#### Exercise details:
Images excluded, repeat each entry below exactly.

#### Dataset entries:

————

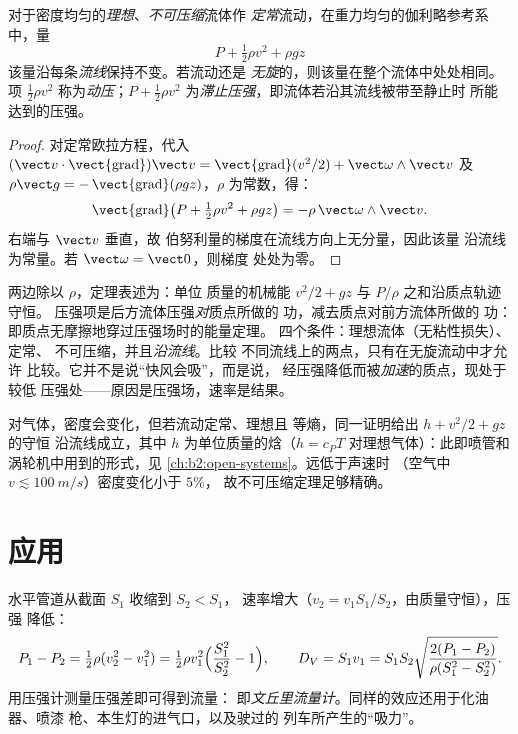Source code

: \begin{theorem}[伯努利]\label{thm:b2:euler-bernoulli:bernoulli}
对于密度均匀的\emph{理想}、\emph{不可压缩}流体作
\emph{定常}流动，在重力均匀的伽利略参考系中，量
\[
P + \tfrac12\rho v^2 + \rho gz
\]
该量沿每条\emph{流线}保持不变。若流动还是
\emph{无旋}的，则该量在整个流体中处处相同。
项 $\tfrac12\rho v^2$ 称为\emph{动压}；$P + \tfrac12\rho v^2$
为\emph{滞止压强}，即流体若沿其流线被带至静止时
所能达到的压强。
\end{theorem}

\begin{proof}
对定常欧拉方程，代入 $(\vect v\cdot\operatorname{\vect{grad}})\vect v =
\operatorname{\vect{grad}}(v^2/2) + \vect\omega\wedge\vect v$ 及 $\rho\vect g =
-\operatorname{\vect{grad}}(\rho gz)$，$\rho$ 为常数，得：
\[
\operatorname{\vect{grad}}\bigl(P + \tfrac12\rho v^2 + \rho gz\bigr) = -\rho\,
\vect\omega\wedge\vect v .
\]
右端与 $\vect v$ 垂直，故
伯努利量的梯度在流线方向上无分量，因此该量
沿流线为常量。若 $\vect\omega = \vect 0$，则梯度
处处为零。
\end{proof}

\begin{remark}\label{rem:b2:euler-bernoulli:meaning}
两边除以 $\rho$，定理表述为：单位
质量的机械能 $v^2/2 + gz$ 与 $P/\rho$ 之和沿质点轨迹守恒。
压强项是后方流体压强\emph{对}质点所做的
功，减去质点对前方流体所做的
功：即质点无摩擦地穿过压强场时的能量定理。
四个条件：理想流体（无粘性损失）、定常、
不可压缩，并且\emph{沿流线}。比较
不同流线上的两点，只有在无旋流动中才允许
比较。它并不是说“快风会吸”，而是说，
经压强降低而被\emph{加速}的质点，现处于较低
压强处——原因是压强场，速率是结果。
\end{remark}

\begin{remark}[可压缩流体]\label{rem:b2:euler-bernoulli:compressible}
对气体，密度会变化，但若流动定常、理想且
等熵，同一证明给出 $h + v^2/2 + gz$ 的守恒
沿流线成立，其中 $h$ 为单位质量的焓（$h = c_PT$
对理想气体）：此即喷管和涡轮机中用到的形式，见
\cref{ch:b2:open-systems}。远低于声速时
（空气中 $v \lesssim \qty{100}{m/s}$）密度变化小于 $5\%$，
故不可压缩定理足够精确。
\end{remark}

\section{应用}

\begin{proposition}[文丘里流量计]\label{prop:b2:euler-bernoulli:venturi}
水平管道从截面 $S_1$ 收缩到 $S_2 < S_1$，
速率增大（$v_2 = v_1S_1/S_2$，由质量守恒），压强
降低：
\[
P_1 - P_2 = \tfrac12\rho(v_2^2 - v_1^2) = \tfrac12\rho v_1^2\Bigl(\frac{S_1^2}{S_2^2} - 1\Bigr) ,
\qquad
D_V = S_1v_1 = S_1S_2\sqrt{\frac{2(P_1 - P_2)}{\rho(S_1^2 - S_2^2)}} .
\]
用压强计测量压强差即可得到流量：
即\emph{文丘里流量计}。同样的效应还用于化油器、喷漆
枪、本生灯的进气口，以及驶过的
列车所产生的“吸力”。
\end{proposition}

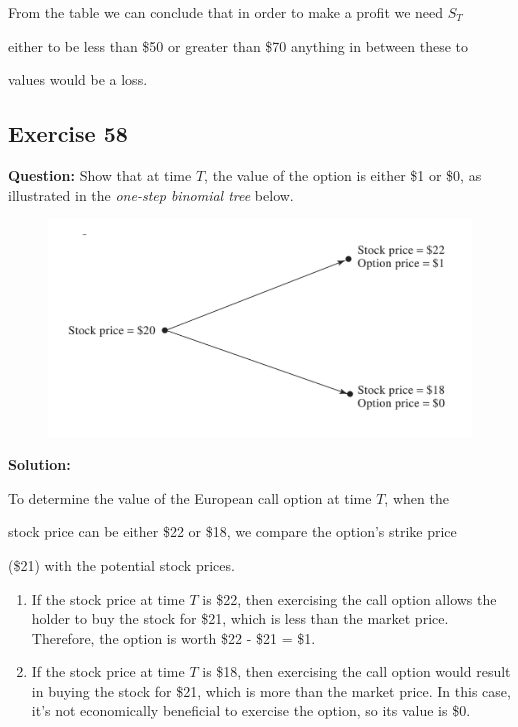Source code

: \documentclass{article}
\begin{document}
From the table we can conclude that in order to make a profit we need $S_T$ 

either to be less than \$50 or greater than \$70 anything in between these to 

values would be a loss.

\newpage

\subsection*{Exercise 58}
\textbf{Question:} Show that at time $T$, the value of the option is either \$1 or \$0, as illustrated in the {\em one-step binomial tree} below.
\begin{center}
\begin{figure}[h]

\includegraphics[scale=0.5]{tree-ex.png}

\end{figure}
\end{center}

\textbf{Solution:}

To determine the value of the European call option at time $T$, when the 

stock price can be either \$22 or \$18, we compare the option's strike price 

(\$21) with the potential stock prices.

\begin{enumerate}
    \item If the stock price at time $T$ is \$22, then exercising the call option allows the holder to buy the stock for \$21, which is less than the market price. Therefore, the option is worth \$22 - \$21 = \$1.
    \item If the stock price at time $T$ is \$18, then exercising the call option would result in buying the stock for \$21, which is more than the market price. In this case, it's not economically beneficial to exercise the option, so its value is \$0.
\end{enumerate}
\end{document}
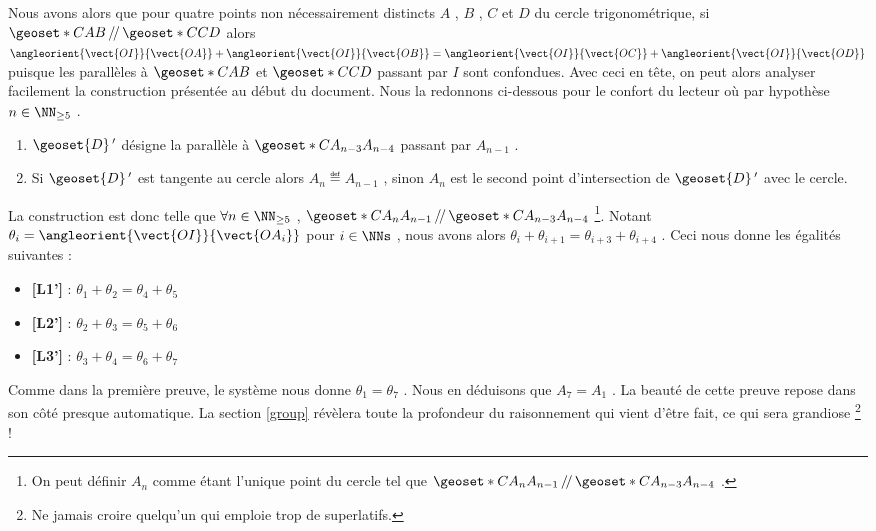 \vspace{1em}


Nous avons alors que pour quatre points non nécessairement distincts $A$ , $B$ , $C$ et $D$ du cercle trigonométrique, si $\geoset*{C}{AB} \,/\!/\,\geoset*{C}{CD}$ alors
$\angleorient{\vect{OI}}{\vect{OA}} + \angleorient{\vect{OI}}{\vect{OB}} 
=
 \angleorient{\vect{OI}}{\vect{OC}} + \angleorient{\vect{OI}}{\vect{OD}}$ 
puisque les parallèles à $\geoset*{C}{AB}$ et $\geoset*{C}{CD}$ passant par $I$ sont confondues.
Avec ceci en tête, on peut alors analyser facilement la construction présentée au début du document.
Nous la redonnons ci-dessous pour le confort du lecteur où par hypothèse $n \in \NN_{\geq 5}$ .

\begin{enumerate}
	\item $\geoset{D}\,'$ désigne la parallèle à $\geoset*{C}{A_{n-3} A_{n-4}}$ passant par $A_{n-1}$ .

	\item Si $\geoset{D}\,'$ est tangente au cercle alors $A_n \eqdef A_{n-1}$ , sinon $A_n$ est le second point d'intersection de $\geoset{D}\,'$ avec le cercle.
\end{enumerate}


\medskip

La construction est donc telle que $\forall n \in \NN_{\geq 5}$ , 
$\geoset*{C}{A_{n} A_{n-1}} \,/\!/\, \geoset*{C}{A_{n-3} A_{n-4}}$ 
\footnote{
	On peut définir $A_{n}$ comme étant l'unique point du cercle tel que $\geoset*{C}{A_{n} A_{n-1}} \,/\!/\, \geoset*{C}{A_{n-3} A_{n-4}}$  .
}.
Notant $\theta_i = \angleorient{\vect{OI}}{\vect{OA_i}}$ pour $i \in \NNs$ , nous avons alors
$\theta_i + \theta_{i+1} = \theta_{i+3} + \theta_{i+4}$ . Ceci nous donne les égalités suivantes :
\begin{itemize}[label=\small\textbullet]
	\item \textbf{[L1']} : 
	      $\theta_1 + \theta_{2} = \theta_{4} + \theta_{5}$

	\item \textbf{[L2']} : 
	      $\theta_2 + \theta_{3} = \theta_{5} + \theta_{6}$

	\item \textbf{[L3']} : 
	      $\theta_3 + \theta_{4} = \theta_{6} + \theta_{7}$
\end{itemize}


\medskip

Comme dans la première preuve, le système nous donne $\theta_1 = \theta_7$ . Nous en déduisons que $A_7 = A_1$ . La beauté de cette preuve repose dans son côté presque automatique. La section \ref{group} révèlera toute la profondeur du raisonnement qui vient d'être fait, ce qui sera grandiose
\footnote{
	Ne jamais croire quelqu'un qui emploie trop de superlatifs.
} !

————

#### Problem solution:
Source code

: \begin{theorem}[伯努利]\label{thm:b2:euler-bernoulli:bernoulli}
对于密度均匀的\emph{理想}、\emph{不可压缩}流体作
\emph{定常}流动，在重力均匀的伽利略参考系中，量
\[
P + \tfrac12\rho v^2 + \rho gz
\]
该量沿每条\emph{流线}保持不变。若流动还是
\emph{无旋}的，则该量在整个流体中处处相同。
项 $\tfrac12\rho v^2$ 称为\emph{动压}；$P + \tfrac12\rho v^2$
为\emph{滞止压强}，即流体若沿其流线被带至静止时
所能达到的压强。
\end{theorem}

\begin{proof}
对定常欧拉方程，代入 $(\vect v\cdot\operatorname{\vect{grad}})\vect v =
\operatorname{\vect{grad}}(v^2/2) + \vect\omega\wedge\vect v$ 及 $\rho\vect g =
-\operatorname{\vect{grad}}(\rho gz)$，$\rho$ 为常数，得：
\[
\operatorname{\vect{grad}}\bigl(P + \tfrac12\rho v^2 + \rho gz\bigr) = -\rho\,
\vect\omega\wedge\vect v .
\]
右端与 $\vect v$ 垂直，故
伯努利量的梯度在流线方向上无分量，因此该量
沿流线为常量。若 $\vect\omega = \vect 0$，则梯度
处处为零。
\end{proof}

\begin{remark}\label{rem:b2:euler-bernoulli:meaning}
两边除以 $\rho$，定理表述为：单位
质量的机械能 $v^2/2 + gz$ 与 $P/\rho$ 之和沿质点轨迹守恒。
压强项是后方流体压强\emph{对}质点所做的
功，减去质点对前方流体所做的
功：即质点无摩擦地穿过压强场时的能量定理。
四个条件：理想流体（无粘性损失）、定常、
不可压缩，并且\emph{沿流线}。比较
不同流线上的两点，只有在无旋流动中才允许
比较。它并不是说“快风会吸”，而是说，
经压强降低而被\emph{加速}的质点，现处于较低
压强处——原因是压强场，速率是结果。
\end{remark}

\begin{remark}[可压缩流体]\label{rem:b2:euler-bernoulli:compressible}
对气体，密度会变化，但若流动定常、理想且
等熵，同一证明给出 $h + v^2/2 + gz$ 的守恒
沿流线成立，其中 $h$ 为单位质量的焓（$h = c_PT$
对理想气体）：此即喷管和涡轮机中用到的形式，见
\cref{ch:b2:open-systems}。远低于声速时
（空气中 $v \lesssim \qty{100}{m/s}$）密度变化小于 $5\%$，
故不可压缩定理足够精确。
\end{remark}

\section{应用}

\begin{proposition}[文丘里流量计]\label{prop:b2:euler-bernoulli:venturi}
水平管道从截面 $S_1$ 收缩到 $S_2 < S_1$，
速率增大（$v_2 = v_1S_1/S_2$，由质量守恒），压强
降低：
\[
P_1 - P_2 = \tfrac12\rho(v_2^2 - v_1^2) = \tfrac12\rho v_1^2\Bigl(\frac{S_1^2}{S_2^2} - 1\Bigr) ,
\qquad
D_V = S_1v_1 = S_1S_2\sqrt{\frac{2(P_1 - P_2)}{\rho(S_1^2 - S_2^2)}} .
\]
用压强计测量压强差即可得到流量：
即\emph{文丘里流量计}。同样的效应还用于化油器、喷漆
枪、本生灯的进气口，以及驶过的
列车所产生的“吸力”。
\end{proposition}

Source code

: \documentclass{article}
\begin{document}
From the table we can conclude that in order to make a profit we need $S_T$ 

either to be less than \$50 or greater than \$70 anything in between these to 

values would be a loss.

\newpage

\subsection*{Exercise 58}
\textbf{Question:} Show that at time $T$, the value of the option is either \$1 or \$0, as illustrated in the {\em one-step binomial tree} below.
\begin{center}
\begin{figure}[h]

\includegraphics[scale=0.5]{tree-ex.png}

\end{figure}
\end{center}

\textbf{Solution:}

To determine the value of the European call option at time $T$, when the 

stock price can be either \$22 or \$18, we compare the option's strike price 

(\$21) with the potential stock prices.

\begin{enumerate}
    \item If the stock price at time $T$ is \$22, then exercising the call option allows the holder to buy the stock for \$21, which is less than the market price. Therefore, the option is worth \$22 - \$21 = \$1.
    \item If the stock price at time $T$ is \$18, then exercising the call option would result in buying the stock for \$21, which is more than the market price. In this case, it's not economically beneficial to exercise the option, so its value is \$0.
\end{enumerate}
\end{document}
 \vspace{1em}


Nous avons alors que pour quatre points non nécessairement distincts $A$ , $B$ , $C$ et $D$ du cercle trigonométrique, si $\geoset*{C}{AB} \,/\!/\,\geoset*{C}{CD}$ alors
$\angleorient{\vect{OI}}{\vect{OA}} + \angleorient{\vect{OI}}{\vect{OB}} 
=
 \angleorient{\vect{OI}}{\vect{OC}} + \angleorient{\vect{OI}}{\vect{OD}}$ 
puisque les parallèles à $\geoset*{C}{AB}$ et $\geoset*{C}{CD}$ passant par $I$ sont confondues.
Avec ceci en tête, on peut alors analyser facilement la construction présentée au début du document.
Nous la redonnons ci-dessous pour le confort du lecteur où par hypothèse $n \in \NN_{\geq 5}$ .

\begin{enumerate}
	\item $\geoset{D}\,'$ désigne la parallèle à $\geoset*{C}{A_{n-3} A_{n-4}}$ passant par $A_{n-1}$ .

	\item Si $\geoset{D}\,'$ est tangente au cercle alors $A_n \eqdef A_{n-1}$ , sinon $A_n$ est le second point d'intersection de $\geoset{D}\,'$ avec le cercle.
\end{enumerate}


\medskip

La construction est donc telle que $\forall n \in \NN_{\geq 5}$ , 
$\geoset*{C}{A_{n} A_{n-1}} \,/\!/\, \geoset*{C}{A_{n-3} A_{n-4}}$ 
\footnote{
	On peut définir $A_{n}$ comme étant l'unique point du cercle tel que $\geoset*{C}{A_{n} A_{n-1}} \,/\!/\, \geoset*{C}{A_{n-3} A_{n-4}}$  .
}.
Notant $\theta_i = \angleorient{\vect{OI}}{\vect{OA_i}}$ pour $i \in \NNs$ , nous avons alors
$\theta_i + \theta_{i+1} = \theta_{i+3} + \theta_{i+4}$ . Ceci nous donne les égalités suivantes :
\begin{itemize}[label=\small\textbullet]
	\item \textbf{[L1']} : 
	      $\theta_1 + \theta_{2} = \theta_{4} + \theta_{5}$

	\item \textbf{[L2']} : 
	      $\theta_2 + \theta_{3} = \theta_{5} + \theta_{6}$

	\item \textbf{[L3']} : 
	      $\theta_3 + \theta_{4} = \theta_{6} + \theta_{7}$
\end{itemize}


\medskip

Comme dans la première preuve, le système nous donne $\theta_1 = \theta_7$ . Nous en déduisons que $A_7 = A_1$ . La beauté de cette preuve repose dans son côté presque automatique. La section \ref{group} révèlera toute la profondeur du raisonnement qui vient d'être fait, ce qui sera grandiose
\footnote{
	Ne jamais croire quelqu'un qui emploie trop de superlatifs.
} !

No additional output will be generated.